この文だが、構造としては「ジェイムズは…文学を…媒介していた」となるのだと思うけれども、自分には何を言っているのかさっぱりわからない。著者のことは、 文学通とみなされている多くの人が称揚しているが、彼らはこういうのがわかるのだろうな。また、こんなのも。

そのたくらみへの猜疑ないし破壊工作の只中から、迷宮内[一字傍点]実存としての自己の状況へエゴとエクリチュール巻き込まれてある[強調原文]メセクシスμἑθεξις状況へ向けての、ミメーシスの静態の<突破>から、われわれの時代の迷宮文学が生れ落ちたその経緯[ルビ:ゆくたて]…は、これはいくらでも面白く語れそうだし… (p.246)
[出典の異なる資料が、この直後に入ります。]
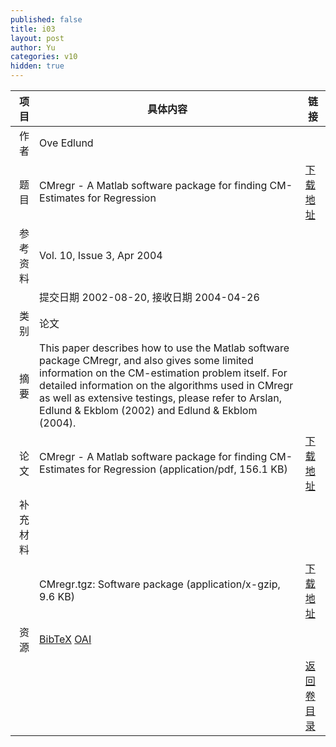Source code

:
 ```yaml
---
published: false
title: i03
layout: post
author: Yu
categories: v10
hidden: true
---
```


| 项目 | 具体内容 | 链接 |
|---:|---|---|
| 作者 | Ove Edlund| |
| 题目 |CMregr - A Matlab software package for finding CM-Estimates for Regression | [下载地址](http://www.jstatsoft.org/v10/i03/paper) |
| 参考资料 |Vol. 10, Issue 3, Apr 2004 | |
| | 提交日期 2002-08-20, 接收日期 2004-04-26| | 
| 类别 | 论文| |
| 摘要 | This paper describes how to use the Matlab software package CMregr, and also gives some limited information on the CM-estimation problem itself. For detailed information on the algorithms used in CMregr as well as extensive testings, please refer to Arslan, Edlund &amp; Ekblom (2002) and Edlund &amp; Ekblom (2004).| |
| 论文 | CMregr - A Matlab software package for finding CM-Estimates for Regression  (application/pdf, 156.1 KB)| [下载地址](http://www.jstatsoft.org/v10/i03/paper) |
| 补充材料 | | |
| |CMregr.tgz: Software package  (application/x-gzip, 9.6 KB)|  [下载地址](http://www.jstatsoft.org/v10/i03/supp/1) |
| 资源 | [BibTeX](http://www.jstatsoft.org/v10/i03/bibtex) [OAI](http://www.jstatsoft.org/oai?verb=GetRecord&identifier=oai.jstatsoft/v10/i03&prefix=oai_dc)| |
| |  | [返回卷目录]({{site.baseurl}}/volume/v10.html) |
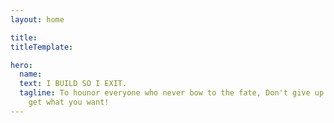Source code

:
 ```yaml
---
layout: home

title:
titleTemplate:

hero:
  name:
  text: I BUILD SO I EXIT.
  tagline: To hounor everyone who never bow to the fate, Don't give up until you
    get what you want!
---
```

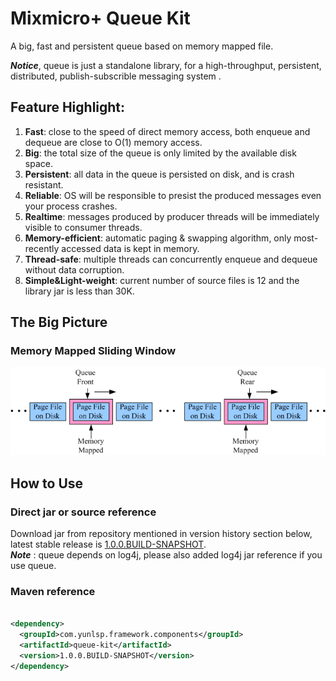 # Mixmicro+ Queue Kit

A big, fast and persistent queue based on memory mapped file.

***Notice***, queue is just a standalone library, for a high-throughput, persistent, distributed, publish-subscrible messaging system . 

## Feature Highlight:  
1. **Fast**: close to the speed of direct memory access, both enqueue and dequeue are close to O(1) memory access.  
2. **Big**: the total size of the queue is only limited by the available disk space.  
3. **Persistent**: all data in the queue is persisted on disk, and is crash resistant.
4. **Reliable**: OS will be responsible to presist the produced messages even your process crashes.  
5. **Realtime**: messages produced by producer threads will be immediately visible to consumer threads.
6. **Memory-efficient**: automatic paging & swapping algorithm, only most-recently accessed data is kept in memory.  
7. **Thread-safe**: multiple threads can concurrently enqueue and dequeue without data corruption.  
8. **Simple&Light-weight**: current number of source files is 12 and the library jar is less than 30K.


## The Big Picture

### Memory Mapped Sliding Window

![design](doc/sliding_window.png)

## How to Use

### Direct jar or source reference  
Download jar from repository mentioned in version history section below, latest stable release is [1.0.0.BUILD-SNAPSHOT](#maven-reference).   
***Note*** : queue depends on log4j, please also added log4j jar reference if you use queue.

### Maven reference  

```xml

<dependency>
  <groupId>com.yunlsp.framework.components</groupId>
  <artifactId>queue-kit</artifactId>
  <version>1.0.0.BUILD-SNAPSHOT</version>
</dependency>

```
だいたい、無知を晒すが、「メテクシス」(「メセクシス」という語は、ぐぐっても出てこないので、これであろう。θεの読みは、普通「テ」である)というギリシア語らしい語の意味がわからない。調べるとどうも「分与」とかそんな意味らしいが、これも博識の人は知っているのだろうな。また著者は、ピクチャレスクという英語を「絵のような」と訳す人間を罵倒するくらい語にはうるさいが、「独擅場」を「独壇場」と書き誤っている(p.232)のは、弘法も筆の誤りというものであろうか。
 とにかく著者は徹底したペダントで、自分の実力ではついていくのが大変である。まあ自分は権威主義者でもあるので、図書館にあったもう一冊の高山宏も、借りて読んでみようと思っている。

目の中の劇場―アリス狩り

目の中の劇場―アリス狩り


今日は今ひとついい読書ができなかったな。もっとポジティヴに語りたいのに。